Data |
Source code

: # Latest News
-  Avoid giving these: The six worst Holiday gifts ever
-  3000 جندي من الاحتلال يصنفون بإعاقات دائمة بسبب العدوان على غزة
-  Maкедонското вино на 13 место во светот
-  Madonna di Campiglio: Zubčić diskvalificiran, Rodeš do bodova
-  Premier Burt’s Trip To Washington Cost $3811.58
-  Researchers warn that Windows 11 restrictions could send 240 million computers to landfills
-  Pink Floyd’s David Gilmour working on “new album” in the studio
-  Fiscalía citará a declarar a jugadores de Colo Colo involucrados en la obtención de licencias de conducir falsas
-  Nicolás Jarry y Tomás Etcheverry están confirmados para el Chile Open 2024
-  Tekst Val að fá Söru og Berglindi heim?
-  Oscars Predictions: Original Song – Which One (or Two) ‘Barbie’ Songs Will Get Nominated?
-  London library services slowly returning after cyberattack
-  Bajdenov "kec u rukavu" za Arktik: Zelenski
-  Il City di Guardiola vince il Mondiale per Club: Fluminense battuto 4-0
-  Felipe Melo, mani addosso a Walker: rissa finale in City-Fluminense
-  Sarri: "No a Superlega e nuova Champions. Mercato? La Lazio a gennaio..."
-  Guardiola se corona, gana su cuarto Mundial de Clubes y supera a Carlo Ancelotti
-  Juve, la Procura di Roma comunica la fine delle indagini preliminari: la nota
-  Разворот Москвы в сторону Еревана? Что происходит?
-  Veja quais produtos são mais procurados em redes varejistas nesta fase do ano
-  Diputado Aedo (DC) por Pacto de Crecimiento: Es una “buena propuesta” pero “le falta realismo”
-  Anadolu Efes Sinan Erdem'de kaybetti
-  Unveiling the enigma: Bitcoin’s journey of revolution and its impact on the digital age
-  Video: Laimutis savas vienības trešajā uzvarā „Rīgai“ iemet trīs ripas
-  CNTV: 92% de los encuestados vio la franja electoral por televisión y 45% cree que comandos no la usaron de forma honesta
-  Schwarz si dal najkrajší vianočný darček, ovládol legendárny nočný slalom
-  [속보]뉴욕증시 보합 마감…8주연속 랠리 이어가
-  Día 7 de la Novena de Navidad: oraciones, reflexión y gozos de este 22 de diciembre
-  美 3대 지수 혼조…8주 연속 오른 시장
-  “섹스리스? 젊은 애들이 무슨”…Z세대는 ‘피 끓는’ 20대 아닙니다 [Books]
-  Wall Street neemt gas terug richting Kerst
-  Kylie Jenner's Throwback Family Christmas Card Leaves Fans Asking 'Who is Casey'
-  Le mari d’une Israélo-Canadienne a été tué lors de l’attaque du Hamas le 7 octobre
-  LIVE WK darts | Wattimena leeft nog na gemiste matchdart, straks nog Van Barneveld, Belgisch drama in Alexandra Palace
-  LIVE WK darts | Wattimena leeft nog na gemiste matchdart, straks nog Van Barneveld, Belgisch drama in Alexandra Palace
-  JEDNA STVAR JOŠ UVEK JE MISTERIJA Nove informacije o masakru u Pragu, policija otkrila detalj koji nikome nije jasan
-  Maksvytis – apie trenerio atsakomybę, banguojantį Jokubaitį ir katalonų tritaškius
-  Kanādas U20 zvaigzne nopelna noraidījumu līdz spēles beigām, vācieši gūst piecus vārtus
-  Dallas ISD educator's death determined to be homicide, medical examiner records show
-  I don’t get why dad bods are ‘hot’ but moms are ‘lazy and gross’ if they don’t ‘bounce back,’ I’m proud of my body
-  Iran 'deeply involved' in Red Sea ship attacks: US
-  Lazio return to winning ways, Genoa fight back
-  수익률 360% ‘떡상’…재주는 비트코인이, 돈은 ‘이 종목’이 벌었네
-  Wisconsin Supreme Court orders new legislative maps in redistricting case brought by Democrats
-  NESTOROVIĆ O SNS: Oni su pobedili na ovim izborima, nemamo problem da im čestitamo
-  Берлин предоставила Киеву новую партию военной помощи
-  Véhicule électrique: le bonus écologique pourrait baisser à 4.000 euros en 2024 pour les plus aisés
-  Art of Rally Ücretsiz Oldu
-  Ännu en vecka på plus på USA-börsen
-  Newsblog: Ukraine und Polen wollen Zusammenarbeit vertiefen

...

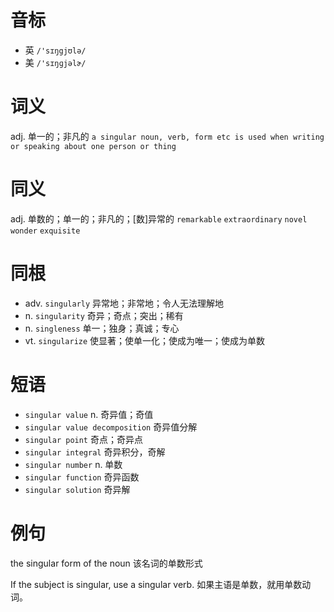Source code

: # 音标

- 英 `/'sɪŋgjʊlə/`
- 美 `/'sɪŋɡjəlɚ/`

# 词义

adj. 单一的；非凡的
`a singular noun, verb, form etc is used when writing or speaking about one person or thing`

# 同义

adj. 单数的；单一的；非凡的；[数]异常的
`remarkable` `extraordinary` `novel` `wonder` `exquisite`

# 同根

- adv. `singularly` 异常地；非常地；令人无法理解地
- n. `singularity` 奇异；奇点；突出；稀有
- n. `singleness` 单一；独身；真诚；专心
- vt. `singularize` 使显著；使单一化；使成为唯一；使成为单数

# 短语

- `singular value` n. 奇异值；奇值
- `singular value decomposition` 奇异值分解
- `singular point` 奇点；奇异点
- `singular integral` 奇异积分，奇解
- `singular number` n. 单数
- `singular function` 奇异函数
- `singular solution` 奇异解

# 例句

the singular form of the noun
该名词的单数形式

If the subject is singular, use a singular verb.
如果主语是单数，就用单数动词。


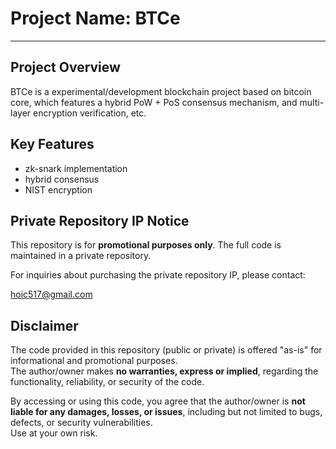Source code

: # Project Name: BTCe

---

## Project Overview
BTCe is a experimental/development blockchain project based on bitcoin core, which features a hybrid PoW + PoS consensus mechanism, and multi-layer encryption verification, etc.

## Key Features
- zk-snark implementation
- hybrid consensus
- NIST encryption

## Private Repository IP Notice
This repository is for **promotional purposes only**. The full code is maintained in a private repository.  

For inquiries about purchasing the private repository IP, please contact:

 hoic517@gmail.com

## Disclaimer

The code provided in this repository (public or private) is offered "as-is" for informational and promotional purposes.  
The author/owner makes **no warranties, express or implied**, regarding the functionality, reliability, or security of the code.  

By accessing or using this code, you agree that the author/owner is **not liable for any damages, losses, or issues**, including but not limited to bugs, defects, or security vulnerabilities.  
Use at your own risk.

---

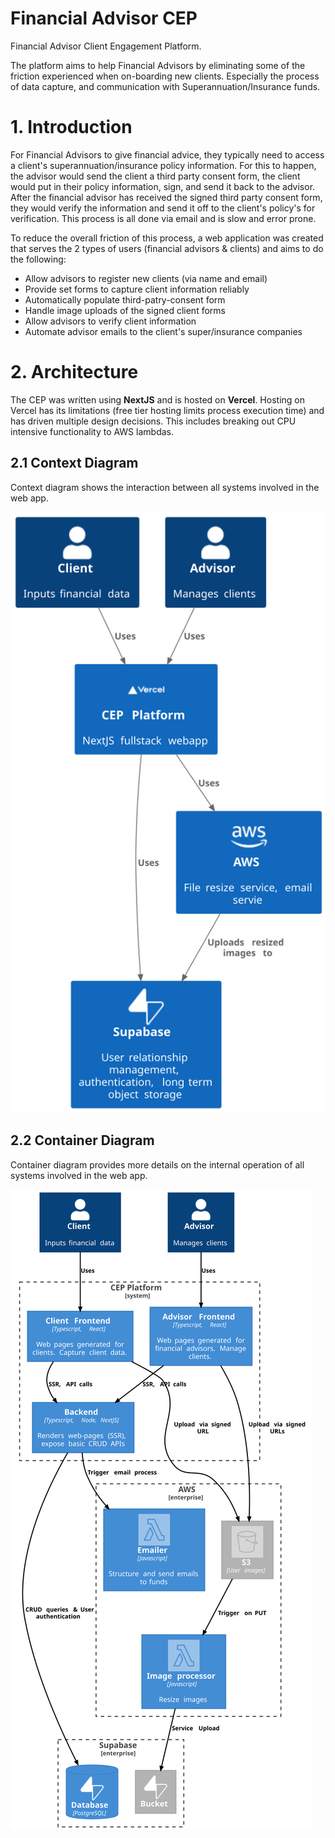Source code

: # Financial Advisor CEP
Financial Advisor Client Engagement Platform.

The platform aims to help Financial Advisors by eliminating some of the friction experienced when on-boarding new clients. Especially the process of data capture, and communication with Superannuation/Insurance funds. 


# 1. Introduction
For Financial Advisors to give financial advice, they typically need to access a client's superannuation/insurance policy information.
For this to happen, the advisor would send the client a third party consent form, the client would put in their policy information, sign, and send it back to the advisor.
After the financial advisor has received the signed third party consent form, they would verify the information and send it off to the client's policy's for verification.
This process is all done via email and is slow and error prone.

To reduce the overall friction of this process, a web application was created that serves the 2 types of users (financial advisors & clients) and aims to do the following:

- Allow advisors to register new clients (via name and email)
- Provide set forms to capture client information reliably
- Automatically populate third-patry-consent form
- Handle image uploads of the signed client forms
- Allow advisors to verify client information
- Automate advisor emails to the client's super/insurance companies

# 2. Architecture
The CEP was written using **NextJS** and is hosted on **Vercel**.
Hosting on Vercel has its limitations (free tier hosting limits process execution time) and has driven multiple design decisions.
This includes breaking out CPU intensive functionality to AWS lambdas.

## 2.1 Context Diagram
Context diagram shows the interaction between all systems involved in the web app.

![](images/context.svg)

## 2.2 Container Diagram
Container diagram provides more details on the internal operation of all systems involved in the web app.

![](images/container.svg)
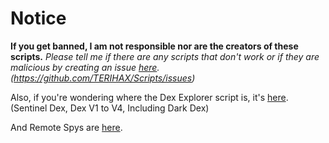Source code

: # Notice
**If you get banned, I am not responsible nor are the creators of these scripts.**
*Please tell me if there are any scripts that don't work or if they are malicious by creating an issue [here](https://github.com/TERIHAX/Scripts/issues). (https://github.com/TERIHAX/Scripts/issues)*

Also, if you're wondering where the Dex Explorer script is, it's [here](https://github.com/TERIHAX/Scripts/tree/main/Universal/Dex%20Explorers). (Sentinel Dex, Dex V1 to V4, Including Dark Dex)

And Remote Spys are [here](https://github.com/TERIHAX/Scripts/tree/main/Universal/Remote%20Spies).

Exercise description | From the records above, retype only the lines starting at the line that contains "- zk-snark implementation" and ending at the line that contains "## Disclaimer", both included.

Solution |
- zk-snark implementation
- hybrid consensus
- NIST encryption

## Private Repository IP Notice
This repository is for **promotional purposes only**. The full code is maintained in a private repository.  

For inquiries about purchasing the private repository IP, please contact:

 hoic517@gmail.com

## Disclaimer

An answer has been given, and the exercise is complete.